The Trouble With History

by Zack on June 30, 2010

My love of history was one of the biggest factors that attracted me to this project when Mike approached me a year and a half ago. I am uncomfortably fond of libraries and books, my work as a TV host and writer involved extensive researching and interviewing and I spend so much time reading that the woman in my life has affectionately termed me a “nerd.” So if Mike had approached me with an idea for a Sci-Fi story and script I probably wouldn’t have engaged. He didn’t, though, and here we are.

But a story like Joseph Kershner’s is a tough nut to crack. 1920 was a very very long time ago, and the events took place in a region that – how can I put this nicely – isn’t known for transparency or its record-keeping acumen. There are some historical records, and we are digging those up with moderate success. But a large portion of our information comes from oral histories – personal accounts and interviews conducted with primary and secondary participants 50 years after the events took place.

This is problematic, as a historian recently noted to The Atlantic senior editor Ta-Nehisi Coates in a recent blog post.

All oral histories are “memory” — retrospective accounts, in contrast with documents like wills or memos that were produced when events were actually taking place. Over time, people forget and revise, as when many Holocaust survivors began to retell their stories to match up with the narrative of Schindler’s List. It is not dishonesty — it just makes oral histories a particular type of document, which we need to note has been produced AFTER the event.

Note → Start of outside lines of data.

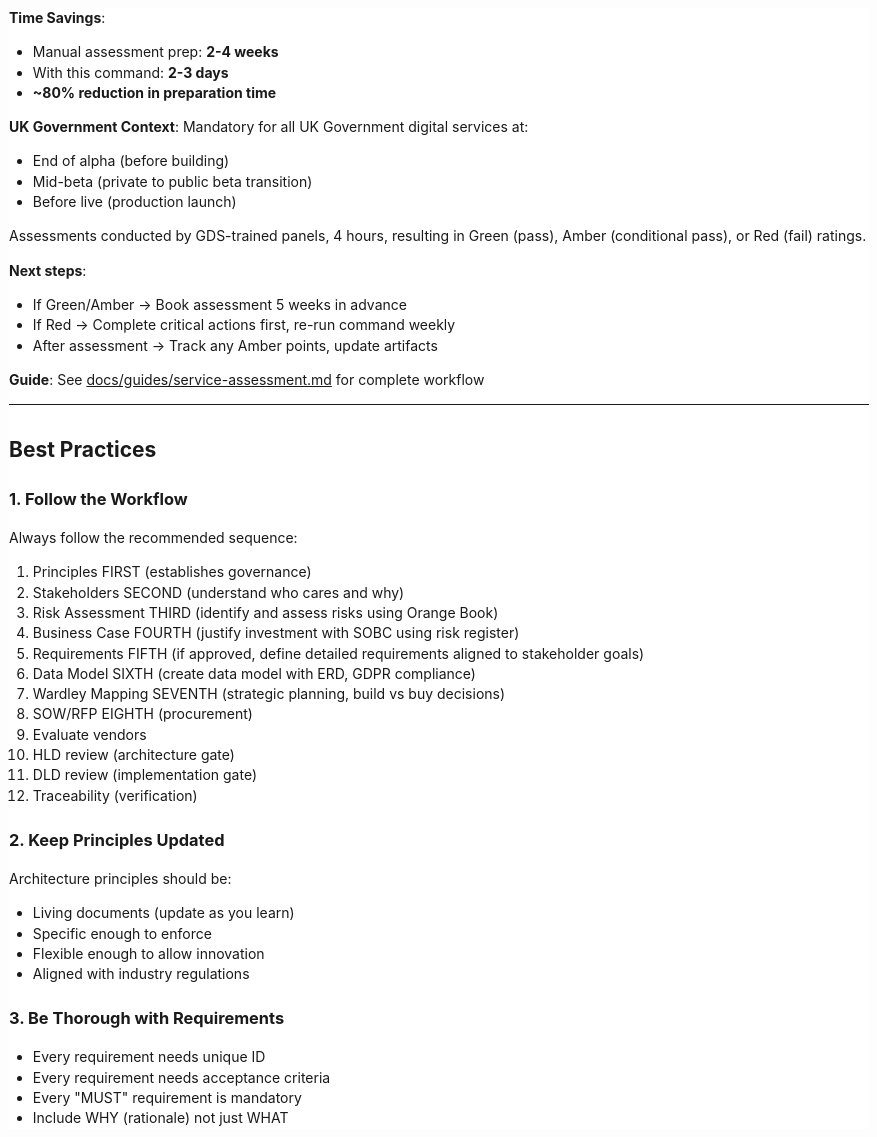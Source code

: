 **Time Savings**:
- Manual assessment prep: **2-4 weeks**
- With this command: **2-3 days**
- **~80% reduction in preparation time**

**UK Government Context**:
Mandatory for all UK Government digital services at:
- End of alpha (before building)
- Mid-beta (private to public beta transition)
- Before live (production launch)

Assessments conducted by GDS-trained panels, 4 hours, resulting in Green (pass), Amber (conditional pass), or Red (fail) ratings.

**Next steps**:
- If Green/Amber → Book assessment 5 weeks in advance
- If Red → Complete critical actions first, re-run command weekly
- After assessment → Track any Amber points, update artifacts

**Guide**: See [docs/guides/service-assessment.md](../docs/guides/service-assessment.md) for complete workflow

---

## Best Practices

### 1. Follow the Workflow

Always follow the recommended sequence:
1. Principles FIRST (establishes governance)
2. Stakeholders SECOND (understand who cares and why)
3. Risk Assessment THIRD (identify and assess risks using Orange Book)
4. Business Case FOURTH (justify investment with SOBC using risk register)
5. Requirements FIFTH (if approved, define detailed requirements aligned to stakeholder goals)
6. Data Model SIXTH (create data model with ERD, GDPR compliance)
7. Wardley Mapping SEVENTH (strategic planning, build vs buy decisions)
8. SOW/RFP EIGHTH (procurement)
9. Evaluate vendors
10. HLD review (architecture gate)
11. DLD review (implementation gate)
12. Traceability (verification)

### 2. Keep Principles Updated

Architecture principles should be:
- Living documents (update as you learn)
- Specific enough to enforce
- Flexible enough to allow innovation
- Aligned with industry regulations

### 3. Be Thorough with Requirements

- Every requirement needs unique ID
- Every requirement needs acceptance criteria
- Every "MUST" requirement is mandatory
- Include WHY (rationale) not just WHAT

The point is … to say that historians approach ALL objects, interviews, accounts, documents, stories…as imperfect and incomplete — *but then also use them*. As imperfect as they are, this evidence is all we have if we want to reconstruct the past. There is no “god’s word” out there — it’s all full of holes and biases and problems. Being a historian means exposing the problems, and then dealing with them in as open a way as you can. There is no secondary source without a primary source; there is no history without the process of “situating” and “contextualizing” — that is, taking a source figuring out what it can tell us.

Luckily, there is much more room for adaption with a screenplay. While we aspire to tell this story in the most honest and representative way possible, we are clearly going to have to make some sacrifices for clarity, dramatic effect and tight story-telling (to say nothing of selling the damn thing). But the documentary has less wiggle room. The documentary is going to show (hopefully!) how we find and how Mike deals with all of this information about a very important man that he never even met.

Will we find what we expect? Doubtful. Will we be disappointed? Possibly, but hopefully not. But it’s an important journey nonetheless and we thank everyone who has helped to make this project possible. And everyone who has given us the opportunity to travel to Europe to uncover more than the oral histories that got us started; a chance to analyze and consider ALL the objects that will help to tell Joseph’s tale.